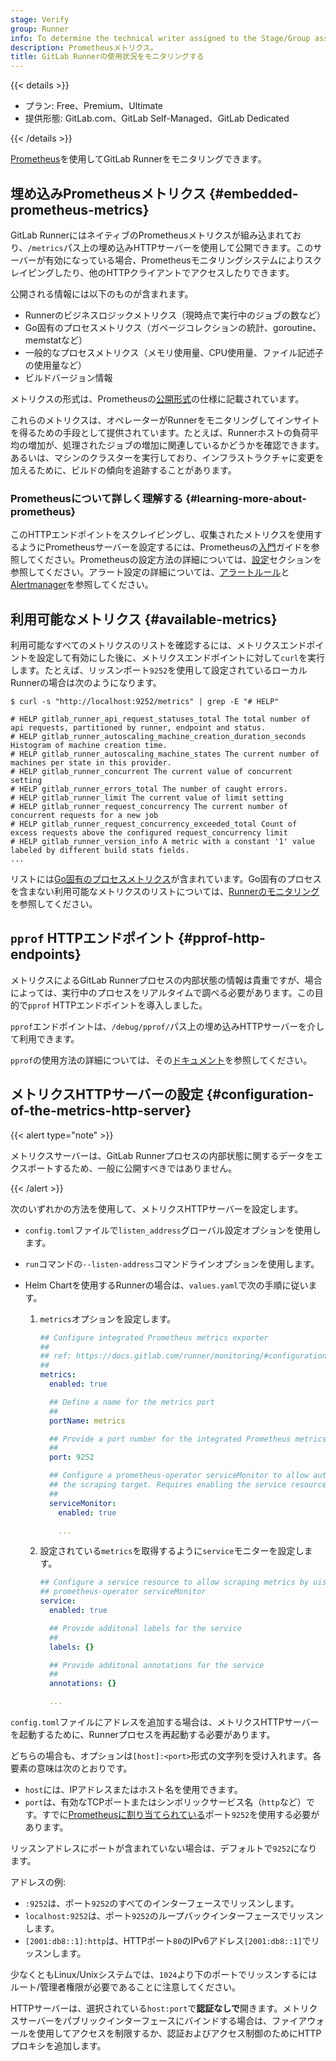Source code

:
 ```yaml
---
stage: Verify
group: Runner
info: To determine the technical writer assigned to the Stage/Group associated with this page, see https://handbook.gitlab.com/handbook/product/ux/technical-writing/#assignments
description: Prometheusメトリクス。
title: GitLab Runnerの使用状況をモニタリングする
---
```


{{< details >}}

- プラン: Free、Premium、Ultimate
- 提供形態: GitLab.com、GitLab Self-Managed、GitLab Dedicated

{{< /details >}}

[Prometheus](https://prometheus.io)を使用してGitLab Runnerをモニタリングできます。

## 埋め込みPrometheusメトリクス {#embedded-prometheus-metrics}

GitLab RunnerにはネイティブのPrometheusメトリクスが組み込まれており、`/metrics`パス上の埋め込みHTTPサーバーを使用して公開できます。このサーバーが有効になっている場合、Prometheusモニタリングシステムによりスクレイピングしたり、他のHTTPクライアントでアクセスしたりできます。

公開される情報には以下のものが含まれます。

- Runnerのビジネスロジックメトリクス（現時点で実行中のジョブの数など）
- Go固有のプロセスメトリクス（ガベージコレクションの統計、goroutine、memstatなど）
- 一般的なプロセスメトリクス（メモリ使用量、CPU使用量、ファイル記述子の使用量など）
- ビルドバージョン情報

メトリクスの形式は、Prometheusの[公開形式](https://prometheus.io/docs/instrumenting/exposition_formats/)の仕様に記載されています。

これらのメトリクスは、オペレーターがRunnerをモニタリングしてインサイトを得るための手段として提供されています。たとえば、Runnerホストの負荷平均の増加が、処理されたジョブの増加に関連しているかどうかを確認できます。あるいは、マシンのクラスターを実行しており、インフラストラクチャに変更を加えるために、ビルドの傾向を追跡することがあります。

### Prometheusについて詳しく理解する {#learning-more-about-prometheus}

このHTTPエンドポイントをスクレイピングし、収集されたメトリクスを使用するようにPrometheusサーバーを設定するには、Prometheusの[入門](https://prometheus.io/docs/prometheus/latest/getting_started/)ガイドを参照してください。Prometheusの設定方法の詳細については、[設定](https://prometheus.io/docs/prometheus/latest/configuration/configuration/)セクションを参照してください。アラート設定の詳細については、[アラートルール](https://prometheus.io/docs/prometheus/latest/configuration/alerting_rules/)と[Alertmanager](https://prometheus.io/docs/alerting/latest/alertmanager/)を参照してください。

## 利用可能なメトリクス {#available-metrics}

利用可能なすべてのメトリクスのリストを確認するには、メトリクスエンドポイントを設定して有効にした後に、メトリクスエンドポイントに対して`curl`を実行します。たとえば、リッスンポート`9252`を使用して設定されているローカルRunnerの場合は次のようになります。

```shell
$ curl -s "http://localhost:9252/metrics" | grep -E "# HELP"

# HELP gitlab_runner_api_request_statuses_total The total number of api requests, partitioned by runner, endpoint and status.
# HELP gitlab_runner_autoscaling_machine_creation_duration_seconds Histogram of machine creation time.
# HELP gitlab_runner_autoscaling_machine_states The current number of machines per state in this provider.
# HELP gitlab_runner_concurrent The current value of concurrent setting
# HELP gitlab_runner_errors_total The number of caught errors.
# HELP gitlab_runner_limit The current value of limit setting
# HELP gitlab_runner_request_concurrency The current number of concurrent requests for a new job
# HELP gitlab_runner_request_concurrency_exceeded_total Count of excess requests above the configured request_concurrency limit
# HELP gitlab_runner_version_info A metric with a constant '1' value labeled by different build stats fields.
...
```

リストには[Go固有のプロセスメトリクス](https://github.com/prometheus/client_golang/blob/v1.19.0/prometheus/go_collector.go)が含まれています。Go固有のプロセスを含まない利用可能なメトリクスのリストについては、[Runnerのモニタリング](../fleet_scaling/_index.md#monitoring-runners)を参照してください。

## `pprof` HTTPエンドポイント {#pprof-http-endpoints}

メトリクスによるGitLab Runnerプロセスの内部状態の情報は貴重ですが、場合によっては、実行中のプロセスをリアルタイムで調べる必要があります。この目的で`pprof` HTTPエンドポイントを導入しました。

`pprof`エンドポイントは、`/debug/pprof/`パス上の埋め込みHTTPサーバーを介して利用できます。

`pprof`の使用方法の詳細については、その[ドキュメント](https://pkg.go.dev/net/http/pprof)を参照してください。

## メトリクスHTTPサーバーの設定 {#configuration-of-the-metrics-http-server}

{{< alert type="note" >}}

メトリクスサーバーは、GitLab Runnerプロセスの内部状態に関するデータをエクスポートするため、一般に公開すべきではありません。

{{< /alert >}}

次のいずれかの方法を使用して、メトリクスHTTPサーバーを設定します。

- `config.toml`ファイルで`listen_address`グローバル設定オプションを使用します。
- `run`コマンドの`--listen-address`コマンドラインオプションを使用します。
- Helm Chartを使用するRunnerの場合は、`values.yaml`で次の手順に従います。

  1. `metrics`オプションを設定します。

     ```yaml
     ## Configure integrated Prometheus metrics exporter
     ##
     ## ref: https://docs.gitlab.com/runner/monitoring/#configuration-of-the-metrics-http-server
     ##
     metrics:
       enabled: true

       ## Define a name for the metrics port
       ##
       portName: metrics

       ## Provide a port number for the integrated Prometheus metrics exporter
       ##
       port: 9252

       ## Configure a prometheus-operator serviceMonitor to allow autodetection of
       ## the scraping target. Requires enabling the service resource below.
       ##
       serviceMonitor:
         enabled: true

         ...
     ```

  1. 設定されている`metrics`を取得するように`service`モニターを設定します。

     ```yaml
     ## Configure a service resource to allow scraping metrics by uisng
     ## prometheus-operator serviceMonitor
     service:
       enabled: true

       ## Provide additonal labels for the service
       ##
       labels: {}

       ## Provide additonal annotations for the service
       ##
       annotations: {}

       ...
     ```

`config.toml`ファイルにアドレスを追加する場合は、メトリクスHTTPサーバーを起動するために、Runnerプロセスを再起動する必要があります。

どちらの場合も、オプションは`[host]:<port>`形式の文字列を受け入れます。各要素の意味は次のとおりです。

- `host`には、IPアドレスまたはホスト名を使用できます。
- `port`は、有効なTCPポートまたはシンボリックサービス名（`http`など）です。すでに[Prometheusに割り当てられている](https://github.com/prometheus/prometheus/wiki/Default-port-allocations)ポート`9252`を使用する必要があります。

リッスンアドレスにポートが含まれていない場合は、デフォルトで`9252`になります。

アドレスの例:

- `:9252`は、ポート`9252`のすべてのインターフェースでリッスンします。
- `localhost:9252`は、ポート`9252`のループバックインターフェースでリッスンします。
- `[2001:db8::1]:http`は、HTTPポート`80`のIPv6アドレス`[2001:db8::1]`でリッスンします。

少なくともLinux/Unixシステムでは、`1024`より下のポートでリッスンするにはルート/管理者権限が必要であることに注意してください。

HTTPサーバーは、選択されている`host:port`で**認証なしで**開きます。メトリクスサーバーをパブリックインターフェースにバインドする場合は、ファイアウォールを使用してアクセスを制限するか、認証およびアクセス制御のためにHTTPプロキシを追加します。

● ● ● ● ● ● ●

◆ **Work item**
Track down every line of the material containing the string "setting", and copy it.

◆ **Response to the exercise**
# HELP gitlab_runner_concurrent The current value of concurrent setting
# HELP gitlab_runner_limit The current value of limit setting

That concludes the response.